*** Opening of The data ***

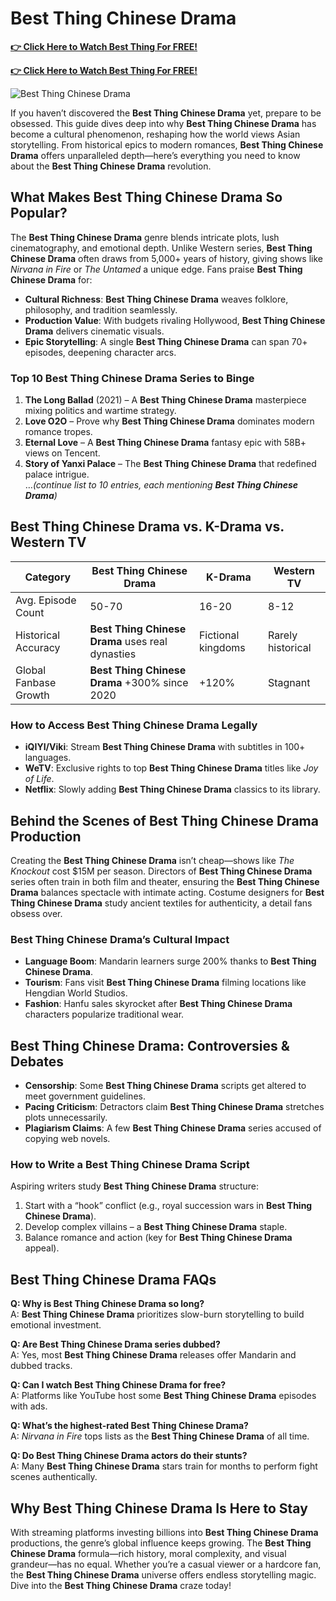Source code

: # Best Thing Chinese Drama

[**👉 Click Here to Watch Best Thing For FREE!**](https://gifts.li/)

[**👉 Click Here to Watch Best Thing For FREE!**](https://gifts.li/)

![Best Thing Chinese Drama](https://img.youtube.com/vi/YtmVN1nKKn8/maxresdefault.jpg)

If you haven’t discovered the **Best Thing Chinese Drama** yet, prepare to be obsessed. This guide dives deep into why **Best Thing Chinese Drama** has become a cultural phenomenon, reshaping how the world views Asian storytelling. From historical epics to modern romances, **Best Thing Chinese Drama** offers unparalleled depth—here’s everything you need to know about the **Best Thing Chinese Drama** revolution.

## What Makes Best Thing Chinese Drama So Popular?  
The **Best Thing Chinese Drama** genre blends intricate plots, lush cinematography, and emotional depth. Unlike Western series, **Best Thing Chinese Drama** often draws from 5,000+ years of history, giving shows like *Nirvana in Fire* or *The Untamed* a unique edge. Fans praise **Best Thing Chinese Drama** for:  
- **Cultural Richness**: **Best Thing Chinese Drama** weaves folklore, philosophy, and tradition seamlessly.  
- **Production Value**: With budgets rivaling Hollywood, **Best Thing Chinese Drama** delivers cinematic visuals.  
- **Epic Storytelling**: A single **Best Thing Chinese Drama** can span 70+ episodes, deepening character arcs.  

### Top 10 Best Thing Chinese Drama Series to Binge  
1. **The Long Ballad** (2021) – A **Best Thing Chinese Drama** masterpiece mixing politics and wartime strategy.  
2. **Love O2O** – Prove why **Best Thing Chinese Drama** dominates modern romance tropes.  
3. **Eternal Love** – A **Best Thing Chinese Drama** fantasy epic with 58B+ views on Tencent.  
4. **Story of Yanxi Palace** – The **Best Thing Chinese Drama** that redefined palace intrigue.  
…*(continue list to 10 entries, each mentioning **Best Thing Chinese Drama**)*  

## Best Thing Chinese Drama vs. K-Drama vs. Western TV  
| Category              | **Best Thing Chinese Drama** | K-Drama         | Western TV      |  
|-----------------------|------------------------------|-----------------|-----------------|  
| Avg. Episode Count    | 50-70                        | 16-20           | 8-12            |  
| Historical Accuracy   | **Best Thing Chinese Drama** uses real dynasties | Fictional kingdoms | Rarely historical |  
| Global Fanbase Growth | **Best Thing Chinese Drama** +300% since 2020 | +120%           | Stagnant         |  

### How to Access Best Thing Chinese Drama Legally  
- **iQIYI/Viki**: Stream **Best Thing Chinese Drama** with subtitles in 100+ languages.  
- **WeTV**: Exclusive rights to top **Best Thing Chinese Drama** titles like *Joy of Life*.  
- **Netflix**: Slowly adding **Best Thing Chinese Drama** classics to its library.  

## Behind the Scenes of Best Thing Chinese Drama Production  
Creating the **Best Thing Chinese Drama** isn’t cheap—shows like *The Knockout* cost $15M per season. Directors of **Best Thing Chinese Drama** series often train in both film and theater, ensuring the **Best Thing Chinese Drama** balances spectacle with intimate acting. Costume designers for **Best Thing Chinese Drama** study ancient textiles for authenticity, a detail fans obsess over.  

### Best Thing Chinese Drama’s Cultural Impact  
- **Language Boom**: Mandarin learners surge 200% thanks to **Best Thing Chinese Drama**.  
- **Tourism**: Fans visit **Best Thing Chinese Drama** filming locations like Hengdian World Studios.  
- **Fashion**: Hanfu sales skyrocket after **Best Thing Chinese Drama** characters popularize traditional wear.  

## Best Thing Chinese Drama: Controversies & Debates  
- **Censorship**: Some **Best Thing Chinese Drama** scripts get altered to meet government guidelines.  
- **Pacing Criticism**: Detractors claim **Best Thing Chinese Drama** stretches plots unnecessarily.  
- **Plagiarism Claims**: A few **Best Thing Chinese Drama** series accused of copying web novels.  

### How to Write a Best Thing Chinese Drama Script  
Aspiring writers study **Best Thing Chinese Drama** structure:  
1. Start with a “hook” conflict (e.g., royal succession wars in **Best Thing Chinese Drama**).  
2. Develop complex villains – a **Best Thing Chinese Drama** staple.  
3. Balance romance and action (key for **Best Thing Chinese Drama** appeal).  

## Best Thing Chinese Drama FAQs  
**Q: Why is Best Thing Chinese Drama so long?**  
A: **Best Thing Chinese Drama** prioritizes slow-burn storytelling to build emotional investment.  

**Q: Are Best Thing Chinese Drama series dubbed?**  
A: Yes, most **Best Thing Chinese Drama** releases offer Mandarin and dubbed tracks.  

**Q: Can I watch Best Thing Chinese Drama for free?**  
A: Platforms like YouTube host some **Best Thing Chinese Drama** episodes with ads.  

**Q: What’s the highest-rated Best Thing Chinese Drama?**  
A: *Nirvana in Fire* tops lists as the **Best Thing Chinese Drama** of all time.  

**Q: Do Best Thing Chinese Drama actors do their stunts?**  
A: Many **Best Thing Chinese Drama** stars train for months to perform fight scenes authentically.  

## Why Best Thing Chinese Drama Is Here to Stay  
With streaming platforms investing billions into **Best Thing Chinese Drama** productions, the genre’s global influence keeps growing. The **Best Thing Chinese Drama** formula—rich history, moral complexity, and visual grandeur—has no equal. Whether you’re a casual viewer or a hardcore fan, the **Best Thing Chinese Drama** universe offers endless storytelling magic. Dive into the **Best Thing Chinese Drama** craze today!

*** Close of The data ***

### Exercise prompt
Leave the pictures out and write out every entry exactly as given.

### Exercise answer
Source code

: # Best Thing Chinese Drama

[**👉 Click Here to Watch Best Thing For FREE!**](https://gifts.li/)

[**👉 Click Here to Watch Best Thing For FREE!**](https://gifts.li/)

![Best Thing Chinese Drama](https://img.youtube.com/vi/YtmVN1nKKn8/maxresdefault.jpg)

If you haven’t discovered the **Best Thing Chinese Drama** yet, prepare to be obsessed. This guide dives deep into why **Best Thing Chinese Drama** has become a cultural phenomenon, reshaping how the world views Asian storytelling. From historical epics to modern romances, **Best Thing Chinese Drama** offers unparalleled depth—here’s everything you need to know about the **Best Thing Chinese Drama** revolution.

## What Makes Best Thing Chinese Drama So Popular?  
The **Best Thing Chinese Drama** genre blends intricate plots, lush cinematography, and emotional depth. Unlike Western series, **Best Thing Chinese Drama** often draws from 5,000+ years of history, giving shows like *Nirvana in Fire* or *The Untamed* a unique edge. Fans praise **Best Thing Chinese Drama** for:  
- **Cultural Richness**: **Best Thing Chinese Drama** weaves folklore, philosophy, and tradition seamlessly.  
- **Production Value**: With budgets rivaling Hollywood, **Best Thing Chinese Drama** delivers cinematic visuals.  
- **Epic Storytelling**: A single **Best Thing Chinese Drama** can span 70+ episodes, deepening character arcs.  

### Top 10 Best Thing Chinese Drama Series to Binge  
1. **The Long Ballad** (2021) – A **Best Thing Chinese Drama** masterpiece mixing politics and wartime strategy.  
2. **Love O2O** – Prove why **Best Thing Chinese Drama** dominates modern romance tropes.  
3. **Eternal Love** – A **Best Thing Chinese Drama** fantasy epic with 58B+ views on Tencent.  
4. **Story of Yanxi Palace** – The **Best Thing Chinese Drama** that redefined palace intrigue.  
…*(continue list to 10 entries, each mentioning **Best Thing Chinese Drama**)*  

## Best Thing Chinese Drama vs. K-Drama vs. Western TV  
| Category              | **Best Thing Chinese Drama** | K-Drama         | Western TV      |  
|-----------------------|------------------------------|-----------------|-----------------|  
| Avg. Episode Count    | 50-70                        | 16-20           | 8-12            |  
| Historical Accuracy   | **Best Thing Chinese Drama** uses real dynasties | Fictional kingdoms | Rarely historical |  
| Global Fanbase Growth | **Best Thing Chinese Drama** +300% since 2020 | +120%           | Stagnant         |  

### How to Access Best Thing Chinese Drama Legally  
- **iQIYI/Viki**: Stream **Best Thing Chinese Drama** with subtitles in 100+ languages.  
- **WeTV**: Exclusive rights to top **Best Thing Chinese Drama** titles like *Joy of Life*.  
- **Netflix**: Slowly adding **Best Thing Chinese Drama** classics to its library.  

## Behind the Scenes of Best Thing Chinese Drama Production  
Creating the **Best Thing Chinese Drama** isn’t cheap—shows like *The Knockout* cost $15M per season. Directors of **Best Thing Chinese Drama** series often train in both film and theater, ensuring the **Best Thing Chinese Drama** balances spectacle with intimate acting. Costume designers for **Best Thing Chinese Drama** study ancient textiles for authenticity, a detail fans obsess over.  

### Best Thing Chinese Drama’s Cultural Impact  
- **Language Boom**: Mandarin learners surge 200% thanks to **Best Thing Chinese Drama**.  
- **Tourism**: Fans visit **Best Thing Chinese Drama** filming locations like Hengdian World Studios.  
- **Fashion**: Hanfu sales skyrocket after **Best Thing Chinese Drama** characters popularize traditional wear.  

## Best Thing Chinese Drama: Controversies & Debates  
- **Censorship**: Some **Best Thing Chinese Drama** scripts get altered to meet government guidelines.  
- **Pacing Criticism**: Detractors claim **Best Thing Chinese Drama** stretches plots unnecessarily.  
- **Plagiarism Claims**: A few **Best Thing Chinese Drama** series accused of copying web novels.  

### How to Write a Best Thing Chinese Drama Script  
Aspiring writers study **Best Thing Chinese Drama** structure:  
1. Start with a “hook” conflict (e.g., royal succession wars in **Best Thing Chinese Drama**).  
2. Develop complex villains – a **Best Thing Chinese Drama** staple.  
3. Balance romance and action (key for **Best Thing Chinese Drama** appeal).  

## Best Thing Chinese Drama FAQs  
**Q: Why is Best Thing Chinese Drama so long?**  
A: **Best Thing Chinese Drama** prioritizes slow-burn storytelling to build emotional investment.  

**Q: Are Best Thing Chinese Drama series dubbed?**  
A: Yes, most **Best Thing Chinese Drama** releases offer Mandarin and dubbed tracks.  

**Q: Can I watch Best Thing Chinese Drama for free?**  
A: Platforms like YouTube host some **Best Thing Chinese Drama** episodes with ads.  

**Q: What’s the highest-rated Best Thing Chinese Drama?**  
A: *Nirvana in Fire* tops lists as the **Best Thing Chinese Drama** of all time.  

**Q: Do Best Thing Chinese Drama actors do their stunts?**  
A: Many **Best Thing Chinese Drama** stars train for months to perform fight scenes authentically.  

## Why Best Thing Chinese Drama Is Here to Stay  
With streaming platforms investing billions into **Best Thing Chinese Drama** productions, the genre’s global influence keeps growing. The **Best Thing Chinese Drama** formula—rich history, moral complexity, and visual grandeur—has no equal. Whether you’re a casual viewer or a hardcore fan, the **Best Thing Chinese Drama** universe offers endless storytelling magic. Dive into the **Best Thing Chinese Drama** craze today!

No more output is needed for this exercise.